Victor Bolu’s wife was expecting their third child when he gave up his £100,000 a year job in March to set up his own business.

He and co-founder Ozcan Yukaribas came up with the idea and created a pitch deck during 2019 before moving on to testing and reaching out to potential customers in January 2020. Feedback was positive.

Then came lockdown. “We were paying two lots of nursery fees and expecting another baby, and my wife said it probably wasn’t the best time to be starting a business – other people said maybe I should put it on hold and wait for the pandemic to go away,” he says.

“I’m a bit of a risk taker anyway but I had a strong conviction that if I didn’t do this now, I’d always be looking for excuses. It’s never going to be the perfect time so why not now?”
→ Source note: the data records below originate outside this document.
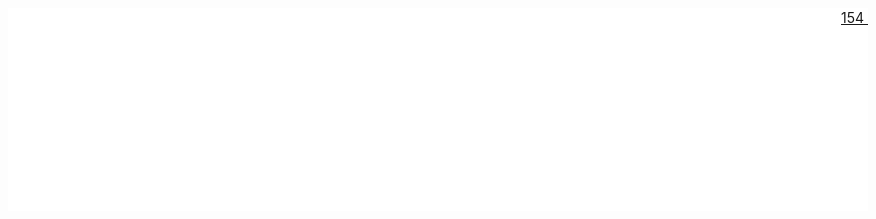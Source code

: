 
  <div class='gadget_inner' >
    <div class="gadget_body" style=' text-align:right; '>
<div id='tombola_indicator'><span  onmouseover="return wodToolTip(this,'&lt;p&gt;&lt;p&gt;&lt;a  href=&quot;/wod/spiel/rewards/tombola.php?session_hero_id=163332&quot; &gt;感谢您今天访问 World of Dungeons 。您获得了一张彩票奖券。&lt;/a&gt;&lt;/p&gt;&lt;hr /&gt;您有154张奖券.&lt;p&gt;您能在这里兑换奖券: &lt;a  href=&quot;/wod/spiel/rewards/tombola.php?session_hero_id=163332&quot;  class=&quot;menu&quot;&gt;市集 &amp;rarr; 彩票&lt;/a&gt;.&lt;p&gt;在这里能找到有关如何获得奖券的信息.&lt;/p&gt;');"><a  href="/wod/spiel/rewards/tombola.php?session_hero_id=163332" >154 <img alt="" border="0" src="/wod/css/icons/WOD/tombola_new_ticket.png" /></a></span></div>    </div>
  </div>
</div>
<div class="gadget buttons lang-cn" >


  <div class='gadget_inner' >
    <div class="gadget_body">
<div class="gadget_icon icon_forums_all"><a  href="/wod/spiel/forum/index.php?session_hero_id=163332" ><span  onmouseover="return wodToolTip(this,'&lt;p&gt;在论坛中你可以得到其它玩家的帮助和建议！&lt;/p&gt;');"><img alt=''
                  border='0'
                  src='/wod/css//skins/skin-6/images/icons/forum_tool.png'
                  onmouseover='var w=this.width; this.src="/wod/css//skins/skin-6/images/icons/forum_tool_rollover.png"; this.width=w;'
                  onmouseout='this.src="/wod/css//skins/skin-6/images/icons/forum_tool.png"' /></span></a></div> <div class="gadget_icon icon_pm"><a  href="/wod/spiel/pm/pm.php?session_hero_id=163332" ><span  onmouseover="return wodToolTip(this,'&lt;p&gt;没有新邮件&lt;/p&gt;');"><img alt=''
                  border='0'
                  src='/wod/css//skins/skin-6/images/icons/mail_none.gif'
                  onmouseover='var w=this.width; this.src="/wod/css//skins/skin-6/images/icons/mail_none_rollover.gif"; this.width=w;'
                  onmouseout='this.src="/wod/css//skins/skin-6/images/icons/mail_none.gif"' /></span></a></div> <div class="gadget_icon icon_forums_group"><a  href="/wod/spiel/forum/?board=gruppe&amp;session_hero_id=163332" ><span  onmouseover="return wodToolTip(this,'&lt;p&gt;团队论坛中没有新帖子&lt;/p&gt;');"><img alt=''
                  border='0'
                  src='/wod/css//skins/skin-6/images/icons/forum_group_none.gif'
                  onmouseover='var w=this.width; this.src="/wod/css//skins/skin-6/images/icons/forum_group_none_rollover.gif"; this.width=w;'
                  onmouseout='this.src="/wod/css//skins/skin-6/images/icons/forum_group_none.gif"' /></span></a></div>
<div class="gadget_icon icon_forums_clan"><a  href="/wod/spiel/forum/?board=clan&amp;session_hero_id=163332" ><span  onmouseover="return wodToolTip(this,'&lt;p&gt;联盟论坛中没有新帖&lt;/p&gt;');"><img alt=''
                  border='0'
                  src='/wod/css//skins/skin-6/images/icons/forum_clan_none.gif'
                  onmouseover='var w=this.width; this.src="/wod/css//skins/skin-6/images/icons/forum_clan_none_rollover.gif"; this.width=w;'
                  onmouseout='this.src="/wod/css//skins/skin-6/images/icons/forum_clan_none.gif"' /></span></a></div> <div class="gadget_icon icon_trade"><a  href="/wod/spiel/trade/exchange.php?session_hero_id=163332" ><span  onmouseover="return wodToolTip(this,'&lt;p&gt;没有新交易&lt;/p&gt;');"><img alt=''
                  border='0'
                  src='/wod/css//skins/skin-6/images/icons/exchange_none.gif'
                  onmouseover='var w=this.width; this.src="/wod/css//skins/skin-6/images/icons/exchange_none_rollover.gif"; this.width=w;'
                  onmouseout='this.src="/wod/css//skins/skin-6/images/icons/exchange_none.gif"' /></span></a></div> <div class="gadget_icon icon_duell"><a  href="/wod/spiel/tournament/duell.php?session_hero_id=163332" ><span  onmouseover="return wodToolTip(this,'&lt;p&gt;没有新的决斗&lt;/p&gt;');"><img alt=''
                  border='0'
                  src='/wod/css//skins/skin-6/images/icons/duell_figure_none.gif'
                  onmouseover='var w=this.width; this.src="/wod/css//skins/skin-6/images/icons/duell_figure_none_rollover.gif"; this.width=w;'
                  onmouseout='this.src="/wod/css//skins/skin-6/images/icons/duell_figure_none.gif"' /></span></a></div> <div class="gadget_icon icon_hero_title"><a  href="/wod/spiel/hero/title.php?session_hero_id=163332" ><span  onmouseover="return wodToolTip(this,'&lt;p&gt;目前没有新头衔可用。&lt;/p&gt;');"><img alt=''
                  border='0'
                  src='/wod/css//skins/skin-6/images/icons/title_none.gif'
                  onmouseover='var w=this.width; this.src="/wod/css//skins/skin-6/images/icons/title_none_rollover.gif"; this.width=w;'
                  onmouseout='this.src="/wod/css//skins/skin-6/images/icons/title_none.gif"' /></span></a></div> <div class="gadget_icon icon_quest"><a  href="/wod/spiel/quests/quests.php?session_hero_id=163332" ><span  onmouseover="return wodToolTip(this,'&lt;p&gt;没有新的任务投票&lt;/p&gt;');"><img alt=''
                  border='0'
                  src='/wod/css//skins/skin-6/images/icons/quest_none.gif'
                  onmouseover='var w=this.width; this.src="/wod/css//skins/skin-6/images/icons/quest_none_rollover.gif"; this.width=w;'
                  onmouseout='this.src="/wod/css//skins/skin-6/images/icons/quest_none.gif"' /></span></a></div> <div class="gadget_icon icon_help"><a href="http://world-of-dungeons.org/ency/" target="_blank" onclick="return wo('http://world-of-dungeons.org/ency/');"><span  onmouseover="return wodToolTip(this,'&lt;p&gt;帮助&lt;/p&gt;');"><img alt=''
                  border='0'
                  src='/wod/css//skins/skin-6/images/icons/help_tool.png'
                  onmouseover='var w=this.width; this.src="/wod/css//skins/skin-6/images/icons/help_tool_rollover.png"; this.width=w;'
London-based Web Automation allows customers to extract data from websites without writing code. For example eCommerce businesses – which make up 70 per cent of the customer base – may need to compare competitors’ pricing with their own to ensure they price products and promotions competitively.

Usually, this would involve trawling websites to copy and paste the information, but Web Automation’s self-service tool cuts the web scraping process from hours to minutes.

Early customers were from the travel sector, an industry that disappeared overnight when the pandemic hit, yet there have been advantages to 2020’s unique set of circumstances. CEO Bolu believes many of the clients they targeted would not have done business with them during normal times.

“People want to buy from people they’ve met and it originally worried me that we couldn’t have physical meetings, but we’ve ended up with clients in the US, Germany and all over the world,” he says.

“People are now more receptive to having a phone call or Zoom, where they would have wanted you to go to see them before, which means things can move much faster.”

There have also been positives brought about by remote working. The original plan was to have everyone working from the same room.

“By the end of March we were conscious that wasn’t going to happen, but it ended up working out better because it opened up the pool of people we could hire globally,” says Bolu, adding that they have recruited from Turkey and Columbia – employees they have yet to meet in person.

“We’ve also had to adapt to using digital tools so much so that we’ve become experts in things like Zoom, Slack and Google Drive.”

Funding goals were put on hold by the pandemic, yet these will restart again in 2021, while the pair intend to experiment with new tech such as AI and machine learning to improve the product. Though the lack of funding has meant sales have grown organically, Bolu believes the experience has made the business better.

“We’ve become resourceful because we’ve had to find ways to do things without spending a lot of money and we’ve also learned to accept rejection when we’ve had customers that have had to stop trading,” he says.

“I made a promise to myself that I was never going to blame COVID because even if we lost a customer there would always be other people who would need our services.”